━━━ RECORDS TO USE ━━━

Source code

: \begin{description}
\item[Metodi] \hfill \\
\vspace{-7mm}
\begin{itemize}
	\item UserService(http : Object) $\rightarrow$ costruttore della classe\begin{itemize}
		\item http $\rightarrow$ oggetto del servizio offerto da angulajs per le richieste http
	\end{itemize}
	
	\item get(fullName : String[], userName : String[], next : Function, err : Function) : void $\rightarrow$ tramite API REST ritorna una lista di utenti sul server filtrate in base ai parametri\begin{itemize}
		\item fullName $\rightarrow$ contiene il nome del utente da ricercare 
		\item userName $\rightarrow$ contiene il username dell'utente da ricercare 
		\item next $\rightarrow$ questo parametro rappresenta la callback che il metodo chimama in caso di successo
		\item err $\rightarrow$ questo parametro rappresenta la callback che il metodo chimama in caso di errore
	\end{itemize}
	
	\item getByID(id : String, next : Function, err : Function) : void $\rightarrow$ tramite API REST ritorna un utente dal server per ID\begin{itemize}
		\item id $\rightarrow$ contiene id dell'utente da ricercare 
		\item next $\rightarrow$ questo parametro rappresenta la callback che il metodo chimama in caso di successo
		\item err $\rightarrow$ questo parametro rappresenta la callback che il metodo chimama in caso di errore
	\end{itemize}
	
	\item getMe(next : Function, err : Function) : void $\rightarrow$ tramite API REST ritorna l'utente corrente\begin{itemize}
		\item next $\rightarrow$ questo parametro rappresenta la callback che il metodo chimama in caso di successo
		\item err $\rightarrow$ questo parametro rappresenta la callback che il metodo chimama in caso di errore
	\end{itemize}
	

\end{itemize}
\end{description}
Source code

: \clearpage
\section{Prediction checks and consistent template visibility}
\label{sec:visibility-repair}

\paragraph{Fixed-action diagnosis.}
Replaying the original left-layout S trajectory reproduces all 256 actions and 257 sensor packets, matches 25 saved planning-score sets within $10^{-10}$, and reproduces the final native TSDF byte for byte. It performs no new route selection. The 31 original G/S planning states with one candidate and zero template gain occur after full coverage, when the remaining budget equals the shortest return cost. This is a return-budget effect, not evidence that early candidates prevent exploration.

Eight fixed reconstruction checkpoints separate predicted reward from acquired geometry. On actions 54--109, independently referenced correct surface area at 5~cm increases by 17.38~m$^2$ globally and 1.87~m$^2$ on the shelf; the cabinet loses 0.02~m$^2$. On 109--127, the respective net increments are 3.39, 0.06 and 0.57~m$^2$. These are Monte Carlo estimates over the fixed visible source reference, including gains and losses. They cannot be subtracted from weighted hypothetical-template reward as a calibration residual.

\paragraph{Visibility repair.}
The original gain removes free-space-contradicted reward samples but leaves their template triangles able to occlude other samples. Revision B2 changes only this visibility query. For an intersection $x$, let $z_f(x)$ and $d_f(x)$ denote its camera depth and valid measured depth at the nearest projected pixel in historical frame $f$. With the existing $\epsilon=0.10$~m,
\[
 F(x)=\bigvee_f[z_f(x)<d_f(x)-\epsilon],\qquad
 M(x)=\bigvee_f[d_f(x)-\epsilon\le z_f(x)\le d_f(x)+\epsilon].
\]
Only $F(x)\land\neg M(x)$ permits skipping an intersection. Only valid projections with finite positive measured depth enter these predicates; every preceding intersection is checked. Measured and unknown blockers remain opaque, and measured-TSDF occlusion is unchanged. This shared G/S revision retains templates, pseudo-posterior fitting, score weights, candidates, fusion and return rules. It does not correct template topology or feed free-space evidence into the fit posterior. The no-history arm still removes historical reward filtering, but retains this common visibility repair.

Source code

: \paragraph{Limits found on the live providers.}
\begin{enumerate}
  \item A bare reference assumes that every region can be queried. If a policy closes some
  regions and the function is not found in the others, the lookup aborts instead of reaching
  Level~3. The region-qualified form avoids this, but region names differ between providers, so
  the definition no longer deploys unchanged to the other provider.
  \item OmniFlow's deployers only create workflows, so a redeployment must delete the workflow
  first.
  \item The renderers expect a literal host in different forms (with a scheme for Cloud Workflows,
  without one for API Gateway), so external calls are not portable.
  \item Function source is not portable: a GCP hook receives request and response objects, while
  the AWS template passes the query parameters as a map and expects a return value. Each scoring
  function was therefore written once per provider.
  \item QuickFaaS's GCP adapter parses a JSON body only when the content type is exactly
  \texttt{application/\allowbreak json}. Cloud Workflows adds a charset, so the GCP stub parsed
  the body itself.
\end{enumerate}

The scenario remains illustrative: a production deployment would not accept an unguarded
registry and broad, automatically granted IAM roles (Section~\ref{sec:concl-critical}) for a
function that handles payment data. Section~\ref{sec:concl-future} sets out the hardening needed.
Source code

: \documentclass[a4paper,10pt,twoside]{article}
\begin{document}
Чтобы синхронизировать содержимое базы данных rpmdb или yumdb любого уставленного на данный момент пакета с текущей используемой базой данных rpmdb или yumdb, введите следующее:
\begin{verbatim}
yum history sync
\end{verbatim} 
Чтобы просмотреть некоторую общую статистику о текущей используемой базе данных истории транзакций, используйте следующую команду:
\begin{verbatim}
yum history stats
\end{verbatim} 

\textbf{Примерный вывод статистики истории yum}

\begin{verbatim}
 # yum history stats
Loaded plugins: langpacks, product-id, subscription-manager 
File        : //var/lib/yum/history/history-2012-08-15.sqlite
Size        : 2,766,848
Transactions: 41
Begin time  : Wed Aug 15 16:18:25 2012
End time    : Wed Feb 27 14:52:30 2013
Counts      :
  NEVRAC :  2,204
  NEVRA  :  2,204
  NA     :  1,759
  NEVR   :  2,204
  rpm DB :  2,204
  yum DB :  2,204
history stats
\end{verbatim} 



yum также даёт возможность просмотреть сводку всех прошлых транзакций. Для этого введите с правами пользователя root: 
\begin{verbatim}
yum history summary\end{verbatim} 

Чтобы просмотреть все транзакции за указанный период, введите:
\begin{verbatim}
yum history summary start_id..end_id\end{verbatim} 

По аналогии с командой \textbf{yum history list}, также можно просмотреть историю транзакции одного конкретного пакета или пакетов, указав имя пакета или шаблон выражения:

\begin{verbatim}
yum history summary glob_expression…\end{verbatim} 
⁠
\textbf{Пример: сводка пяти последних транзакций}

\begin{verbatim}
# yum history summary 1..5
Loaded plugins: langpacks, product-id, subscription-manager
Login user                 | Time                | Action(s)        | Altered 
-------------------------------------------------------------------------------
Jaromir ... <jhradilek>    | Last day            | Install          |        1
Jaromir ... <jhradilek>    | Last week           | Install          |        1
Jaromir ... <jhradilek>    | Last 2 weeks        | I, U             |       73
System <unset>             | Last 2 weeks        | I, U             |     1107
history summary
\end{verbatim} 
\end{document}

━━━

# [WHAT TO DO]
Each of the lines above should be printed again precisely as it reads.

# [TASK OUTPUT]
Source code

: \begin{description}
\item[Metodi] \hfill \\
\vspace{-7mm}
\begin{itemize}
	\item UserService(http : Object) $\rightarrow$ costruttore della classe\begin{itemize}
		\item http $\rightarrow$ oggetto del servizio offerto da angulajs per le richieste http
	\end{itemize}
	
	\item get(fullName : String[], userName : String[], next : Function, err : Function) : void $\rightarrow$ tramite API REST ritorna una lista di utenti sul server filtrate in base ai parametri\begin{itemize}
		\item fullName $\rightarrow$ contiene il nome del utente da ricercare 
		\item userName $\rightarrow$ contiene il username dell'utente da ricercare 
		\item next $\rightarrow$ questo parametro rappresenta la callback che il metodo chimama in caso di successo
		\item err $\rightarrow$ questo parametro rappresenta la callback che il metodo chimama in caso di errore
	\end{itemize}
	
	\item getByID(id : String, next : Function, err : Function) : void $\rightarrow$ tramite API REST ritorna un utente dal server per ID\begin{itemize}
		\item id $\rightarrow$ contiene id dell'utente da ricercare 
		\item next $\rightarrow$ questo parametro rappresenta la callback che il metodo chimama in caso di successo
		\item err $\rightarrow$ questo parametro rappresenta la callback che il metodo chimama in caso di errore
	\end{itemize}
	
	\item getMe(next : Function, err : Function) : void $\rightarrow$ tramite API REST ritorna l'utente corrente\begin{itemize}
		\item next $\rightarrow$ questo parametro rappresenta la callback che il metodo chimama in caso di successo
		\item err $\rightarrow$ questo parametro rappresenta la callback che il metodo chimama in caso di errore
	\end{itemize}
	

\end{itemize}
\end{description}
Source code

: \clearpage
\section{Prediction checks and consistent template visibility}
\label{sec:visibility-repair}

\paragraph{Fixed-action diagnosis.}
Replaying the original left-layout S trajectory reproduces all 256 actions and 257 sensor packets, matches 25 saved planning-score sets within $10^{-10}$, and reproduces the final native TSDF byte for byte. It performs no new route selection. The 31 original G/S planning states with one candidate and zero template gain occur after full coverage, when the remaining budget equals the shortest return cost. This is a return-budget effect, not evidence that early candidates prevent exploration.

Eight fixed reconstruction checkpoints separate predicted reward from acquired geometry. On actions 54--109, independently referenced correct surface area at 5~cm increases by 17.38~m$^2$ globally and 1.87~m$^2$ on the shelf; the cabinet loses 0.02~m$^2$. On 109--127, the respective net increments are 3.39, 0.06 and 0.57~m$^2$. These are Monte Carlo estimates over the fixed visible source reference, including gains and losses. They cannot be subtracted from weighted hypothetical-template reward as a calibration residual.

\paragraph{Visibility repair.}
The original gain removes free-space-contradicted reward samples but leaves their template triangles able to occlude other samples. Revision B2 changes only this visibility query. For an intersection $x$, let $z_f(x)$ and $d_f(x)$ denote its camera depth and valid measured depth at the nearest projected pixel in historical frame $f$. With the existing $\epsilon=0.10$~m,
\[
 F(x)=\bigvee_f[z_f(x)<d_f(x)-\epsilon],\qquad
 M(x)=\bigvee_f[d_f(x)-\epsilon\le z_f(x)\le d_f(x)+\epsilon].
\]
Only $F(x)\land\neg M(x)$ permits skipping an intersection. Only valid projections with finite positive measured depth enter these predicates; every preceding intersection is checked. Measured and unknown blockers remain opaque, and measured-TSDF occlusion is unchanged. This shared G/S revision retains templates, pseudo-posterior fitting, score weights, candidates, fusion and return rules. It does not correct template topology or feed free-space evidence into the fit posterior. The no-history arm still removes historical reward filtering, but retains this common visibility repair.

Source code

: \paragraph{Limits found on the live providers.}
\begin{enumerate}
  \item A bare reference assumes that every region can be queried. If a policy closes some
  regions and the function is not found in the others, the lookup aborts instead of reaching
  Level~3. The region-qualified form avoids this, but region names differ between providers, so
  the definition no longer deploys unchanged to the other provider.
  \item OmniFlow's deployers only create workflows, so a redeployment must delete the workflow
  first.
  \item The renderers expect a literal host in different forms (with a scheme for Cloud Workflows,
  without one for API Gateway), so external calls are not portable.
  \item Function source is not portable: a GCP hook receives request and response objects, while
  the AWS template passes the query parameters as a map and expects a return value. Each scoring
  function was therefore written once per provider.
  \item QuickFaaS's GCP adapter parses a JSON body only when the content type is exactly
  \texttt{application/\allowbreak json}. Cloud Workflows adds a charset, so the GCP stub parsed
  the body itself.
\end{enumerate}

The scenario remains illustrative: a production deployment would not accept an unguarded
registry and broad, automatically granted IAM roles (Section~\ref{sec:concl-critical}) for a
function that handles payment data. Section~\ref{sec:concl-future} sets out the hardening needed.
Source code

: \documentclass[a4paper,10pt,twoside]{article}
\begin{document}
Чтобы синхронизировать содержимое базы данных rpmdb или yumdb любого уставленного на данный момент пакета с текущей используемой базой данных rpmdb или yumdb, введите следующее:
\begin{verbatim}
yum history sync
\end{verbatim} 
Чтобы просмотреть некоторую общую статистику о текущей используемой базе данных истории транзакций, используйте следующую команду:
\begin{verbatim}
yum history stats
\end{verbatim} 

\textbf{Примерный вывод статистики истории yum}

\begin{verbatim}
 # yum history stats
Loaded plugins: langpacks, product-id, subscription-manager 
File        : //var/lib/yum/history/history-2012-08-15.sqlite
Size        : 2,766,848
Transactions: 41
Begin time  : Wed Aug 15 16:18:25 2012
End time    : Wed Feb 27 14:52:30 2013
Counts      :
  NEVRAC :  2,204
  NEVRA  :  2,204
  NA     :  1,759
  NEVR   :  2,204
  rpm DB :  2,204
  yum DB :  2,204
history stats
\end{verbatim} 



yum также даёт возможность просмотреть сводку всех прошлых транзакций. Для этого введите с правами пользователя root: 
\begin{verbatim}
yum history summary\end{verbatim} 

Чтобы просмотреть все транзакции за указанный период, введите:
\begin{verbatim}
yum history summary start_id..end_id\end{verbatim} 

По аналогии с командой \textbf{yum history list}, также можно просмотреть историю транзакции одного конкретного пакета или пакетов, указав имя пакета или шаблон выражения:

\begin{verbatim}
yum history summary glob_expression…\end{verbatim} 
⁠
\textbf{Пример: сводка пяти последних транзакций}

\begin{verbatim}
# yum history summary 1..5
Loaded plugins: langpacks, product-id, subscription-manager
Login user                 | Time                | Action(s)        | Altered 
-------------------------------------------------------------------------------
Jaromir ... <jhradilek>    | Last day            | Install          |        1
Jaromir ... <jhradilek>    | Last week           | Install          |        1
Jaromir ... <jhradilek>    | Last 2 weeks        | I, U             |       73
System <unset>             | Last 2 weeks        | I, U             |     1107
history summary
\end{verbatim} 
\end{document}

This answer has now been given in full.